Quantum simulation for time-dependent Hamiltonians -- with applications to non-autonomous ordinary and partial differential equations

Non-autonomous dynamical systems appear in a very wide range of interesting applications, both in classical and quantum dynamics, where in the latter case it corresponds to having a time-dependent Hamiltonian. However, the quantum simulation of these systems often needs to appeal to rather complicated procedures involving the Dyson series, considerations of time-ordering, requirement of time steps to be discrete and/or requiring multiple measurements and postselection. These procedures are generally much more complicated than the quantum simulation of time-independent Hamiltonians. Here we propose an alternative formalism that turns any non-autonomous unitary dynamical system into an autonomous unitary system, i.e., quantum system with a time-independent Hamiltonian, in one higher dimension, while keeping time continuous. This makes the simulation with time-dependent Hamiltonians not much more difficult than that of time-independent Hamiltonians, and can also be framed in terms of an analogue quantum system evolving continuously in time.
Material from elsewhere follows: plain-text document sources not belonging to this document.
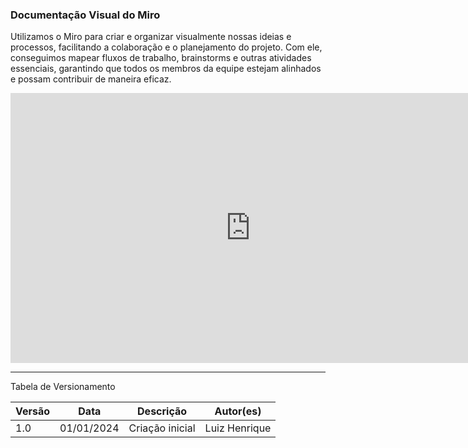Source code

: ### Documentação Visual do Miro

Utilizamos o Miro para criar e organizar visualmente nossas ideias e processos, facilitando a colaboração e o planejamento do projeto. Com ele, conseguimos mapear fluxos de trabalho, brainstorms e outras atividades essenciais, garantindo que todos os membros da equipe estejam alinhados e possam contribuir de maneira eficaz.

<iframe width="768" height="432" src="https://miro.com/app/live-embed/uXjVLKNGzd8=/?moveToViewport=373,-9,5769,4431&embedId=295597730145" frameborder="0" scrolling="no" allow="fullscreen; clipboard-read; clipboard-write" allowfullscreen></iframe>

---

Tabela de Versionamento

| Versão | Data       | Descrição       | Autor(es)     |
| ------ | ---------- | --------------- | ------------- |
| 1.0    | 01/01/2024 | Criação inicial | Luiz Henrique |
We show how our new quantum protocol for time-dependent Hamiltonians can be performed in a resource-efficient way and without measurements, and can be made possible on either continuous-variable, qubit or hybrid systems. Combined with a technique called Schrodingerisation, this dilation technique can be applied to the quantum simulation of any linear ODEs and PDEs, and nonlinear ODEs and certain nonlinear PDEs, with time-dependent coefficients.